[Start of Attachment]

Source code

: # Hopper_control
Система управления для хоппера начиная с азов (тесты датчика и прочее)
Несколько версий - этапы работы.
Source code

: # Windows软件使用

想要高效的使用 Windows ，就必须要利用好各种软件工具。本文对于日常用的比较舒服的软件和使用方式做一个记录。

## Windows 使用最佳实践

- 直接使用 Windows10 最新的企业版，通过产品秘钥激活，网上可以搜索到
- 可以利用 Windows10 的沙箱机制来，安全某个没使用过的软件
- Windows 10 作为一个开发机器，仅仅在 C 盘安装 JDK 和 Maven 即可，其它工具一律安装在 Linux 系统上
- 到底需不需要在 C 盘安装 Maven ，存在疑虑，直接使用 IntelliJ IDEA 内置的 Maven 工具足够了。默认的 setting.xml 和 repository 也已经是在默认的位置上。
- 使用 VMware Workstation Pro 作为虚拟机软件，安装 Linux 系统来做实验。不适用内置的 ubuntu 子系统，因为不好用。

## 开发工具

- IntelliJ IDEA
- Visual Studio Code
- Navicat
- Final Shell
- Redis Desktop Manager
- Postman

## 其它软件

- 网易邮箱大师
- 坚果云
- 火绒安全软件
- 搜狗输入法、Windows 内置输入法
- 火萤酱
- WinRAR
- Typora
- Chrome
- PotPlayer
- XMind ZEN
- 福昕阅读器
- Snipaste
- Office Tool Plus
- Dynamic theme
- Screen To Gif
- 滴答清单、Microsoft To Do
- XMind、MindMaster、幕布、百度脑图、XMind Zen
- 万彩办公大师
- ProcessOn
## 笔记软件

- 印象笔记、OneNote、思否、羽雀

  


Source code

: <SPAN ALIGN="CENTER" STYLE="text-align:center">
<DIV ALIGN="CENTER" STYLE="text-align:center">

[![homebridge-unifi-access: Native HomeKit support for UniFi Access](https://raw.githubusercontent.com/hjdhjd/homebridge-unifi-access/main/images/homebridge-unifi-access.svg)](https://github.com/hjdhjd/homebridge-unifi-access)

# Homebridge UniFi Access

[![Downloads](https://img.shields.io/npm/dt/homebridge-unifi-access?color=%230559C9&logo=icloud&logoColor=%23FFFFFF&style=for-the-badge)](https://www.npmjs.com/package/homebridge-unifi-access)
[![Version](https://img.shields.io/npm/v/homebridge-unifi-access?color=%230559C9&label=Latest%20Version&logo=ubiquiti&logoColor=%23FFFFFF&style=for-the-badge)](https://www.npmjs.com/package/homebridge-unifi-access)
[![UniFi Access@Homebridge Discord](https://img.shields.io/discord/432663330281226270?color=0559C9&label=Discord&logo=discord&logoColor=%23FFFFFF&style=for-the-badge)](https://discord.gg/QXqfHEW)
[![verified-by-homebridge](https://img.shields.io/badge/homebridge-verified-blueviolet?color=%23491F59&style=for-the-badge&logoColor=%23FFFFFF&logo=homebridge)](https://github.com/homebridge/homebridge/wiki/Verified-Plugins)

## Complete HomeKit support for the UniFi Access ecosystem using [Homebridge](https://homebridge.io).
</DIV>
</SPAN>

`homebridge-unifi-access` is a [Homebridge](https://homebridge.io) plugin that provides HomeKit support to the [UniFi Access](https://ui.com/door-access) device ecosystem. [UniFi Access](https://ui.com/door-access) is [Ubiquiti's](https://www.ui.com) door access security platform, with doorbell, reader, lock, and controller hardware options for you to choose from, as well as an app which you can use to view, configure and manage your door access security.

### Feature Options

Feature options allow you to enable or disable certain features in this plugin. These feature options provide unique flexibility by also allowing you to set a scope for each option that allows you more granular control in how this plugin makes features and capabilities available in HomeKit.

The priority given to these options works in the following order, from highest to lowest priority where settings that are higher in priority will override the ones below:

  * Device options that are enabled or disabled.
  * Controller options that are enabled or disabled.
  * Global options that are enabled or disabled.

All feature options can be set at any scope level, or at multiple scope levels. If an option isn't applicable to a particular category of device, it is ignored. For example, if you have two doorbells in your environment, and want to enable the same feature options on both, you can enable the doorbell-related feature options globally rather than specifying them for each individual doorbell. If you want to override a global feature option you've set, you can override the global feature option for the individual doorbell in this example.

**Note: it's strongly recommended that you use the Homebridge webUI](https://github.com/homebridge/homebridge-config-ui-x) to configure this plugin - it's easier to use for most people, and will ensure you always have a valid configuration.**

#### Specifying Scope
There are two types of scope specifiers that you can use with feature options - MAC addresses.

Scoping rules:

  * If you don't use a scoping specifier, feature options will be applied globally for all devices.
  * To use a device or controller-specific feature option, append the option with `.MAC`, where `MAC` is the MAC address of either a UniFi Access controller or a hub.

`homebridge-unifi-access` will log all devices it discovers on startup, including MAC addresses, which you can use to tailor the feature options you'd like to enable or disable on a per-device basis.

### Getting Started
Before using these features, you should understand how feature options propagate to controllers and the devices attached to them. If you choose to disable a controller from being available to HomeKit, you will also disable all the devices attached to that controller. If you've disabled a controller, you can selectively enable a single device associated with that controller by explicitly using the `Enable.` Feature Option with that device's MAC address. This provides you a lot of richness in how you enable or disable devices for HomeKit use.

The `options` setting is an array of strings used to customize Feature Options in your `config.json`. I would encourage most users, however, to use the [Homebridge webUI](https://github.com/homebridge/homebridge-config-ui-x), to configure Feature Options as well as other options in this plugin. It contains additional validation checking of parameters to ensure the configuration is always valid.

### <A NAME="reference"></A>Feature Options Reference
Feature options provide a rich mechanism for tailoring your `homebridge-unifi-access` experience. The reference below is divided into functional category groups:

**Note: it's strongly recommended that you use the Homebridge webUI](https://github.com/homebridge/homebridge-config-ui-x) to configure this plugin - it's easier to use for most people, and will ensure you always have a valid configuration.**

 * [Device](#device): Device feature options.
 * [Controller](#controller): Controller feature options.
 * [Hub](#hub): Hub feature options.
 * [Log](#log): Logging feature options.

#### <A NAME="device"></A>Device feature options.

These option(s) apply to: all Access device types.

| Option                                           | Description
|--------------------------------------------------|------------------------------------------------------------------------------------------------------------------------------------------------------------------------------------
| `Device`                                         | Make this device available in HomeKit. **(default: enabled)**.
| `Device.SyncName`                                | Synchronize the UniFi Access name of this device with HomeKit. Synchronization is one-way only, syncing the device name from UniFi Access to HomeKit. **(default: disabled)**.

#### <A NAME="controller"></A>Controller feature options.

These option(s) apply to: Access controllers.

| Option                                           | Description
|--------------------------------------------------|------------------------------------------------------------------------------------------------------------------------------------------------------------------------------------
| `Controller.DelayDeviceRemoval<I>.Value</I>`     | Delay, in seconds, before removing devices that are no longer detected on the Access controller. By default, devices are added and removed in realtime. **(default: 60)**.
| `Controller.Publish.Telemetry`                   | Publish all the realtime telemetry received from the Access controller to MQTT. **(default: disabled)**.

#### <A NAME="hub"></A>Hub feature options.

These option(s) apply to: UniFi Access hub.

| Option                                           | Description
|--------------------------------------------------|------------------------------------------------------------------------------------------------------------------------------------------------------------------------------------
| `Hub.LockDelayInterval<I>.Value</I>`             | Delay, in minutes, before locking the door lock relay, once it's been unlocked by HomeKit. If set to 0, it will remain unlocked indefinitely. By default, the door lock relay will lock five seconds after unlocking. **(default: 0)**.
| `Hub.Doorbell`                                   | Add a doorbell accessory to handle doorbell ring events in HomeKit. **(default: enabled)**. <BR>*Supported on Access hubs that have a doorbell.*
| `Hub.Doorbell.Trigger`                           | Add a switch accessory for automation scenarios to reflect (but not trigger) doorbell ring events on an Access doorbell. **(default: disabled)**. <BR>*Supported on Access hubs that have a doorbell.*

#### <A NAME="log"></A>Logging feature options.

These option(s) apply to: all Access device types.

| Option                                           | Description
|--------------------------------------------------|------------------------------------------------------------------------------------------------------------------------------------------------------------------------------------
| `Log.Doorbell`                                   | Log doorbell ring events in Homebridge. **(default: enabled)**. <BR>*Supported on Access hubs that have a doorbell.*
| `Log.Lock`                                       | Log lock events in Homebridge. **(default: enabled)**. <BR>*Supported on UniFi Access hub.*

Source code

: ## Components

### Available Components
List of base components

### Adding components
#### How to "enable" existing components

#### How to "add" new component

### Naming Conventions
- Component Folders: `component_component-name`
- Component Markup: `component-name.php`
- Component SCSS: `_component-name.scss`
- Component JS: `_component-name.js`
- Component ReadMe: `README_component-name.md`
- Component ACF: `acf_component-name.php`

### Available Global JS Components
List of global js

[End of Attachment]

• [Your instructions] Restate the data verbatim through the "- 印象笔记、OneNote、思否、羽雀" line.

• [Completed exercise]
Source code

: # Hopper_control
Система управления для хоппера начиная с азов (тесты датчика и прочее)
Несколько версий - этапы работы.
Source code

: # Windows软件使用

想要高效的使用 Windows ，就必须要利用好各种软件工具。本文对于日常用的比较舒服的软件和使用方式做一个记录。

## Windows 使用最佳实践

- 直接使用 Windows10 最新的企业版，通过产品秘钥激活，网上可以搜索到
- 可以利用 Windows10 的沙箱机制来，安全某个没使用过的软件
- Windows 10 作为一个开发机器，仅仅在 C 盘安装 JDK 和 Maven 即可，其它工具一律安装在 Linux 系统上
- 到底需不需要在 C 盘安装 Maven ，存在疑虑，直接使用 IntelliJ IDEA 内置的 Maven 工具足够了。默认的 setting.xml 和 repository 也已经是在默认的位置上。
- 使用 VMware Workstation Pro 作为虚拟机软件，安装 Linux 系统来做实验。不适用内置的 ubuntu 子系统，因为不好用。

## 开发工具

- IntelliJ IDEA
- Visual Studio Code
- Navicat
- Final Shell
- Redis Desktop Manager
- Postman

## 其它软件

- 网易邮箱大师
- 坚果云
- 火绒安全软件
- 搜狗输入法、Windows 内置输入法
- 火萤酱
- WinRAR
- Typora
- Chrome
- PotPlayer
- XMind ZEN
- 福昕阅读器
- Snipaste
- Office Tool Plus
- Dynamic theme
- Screen To Gif
- 滴答清单、Microsoft To Do
- XMind、MindMaster、幕布、百度脑图、XMind Zen
- 万彩办公大师
- ProcessOn
## 笔记软件

- 印象笔记、OneNote、思否、羽雀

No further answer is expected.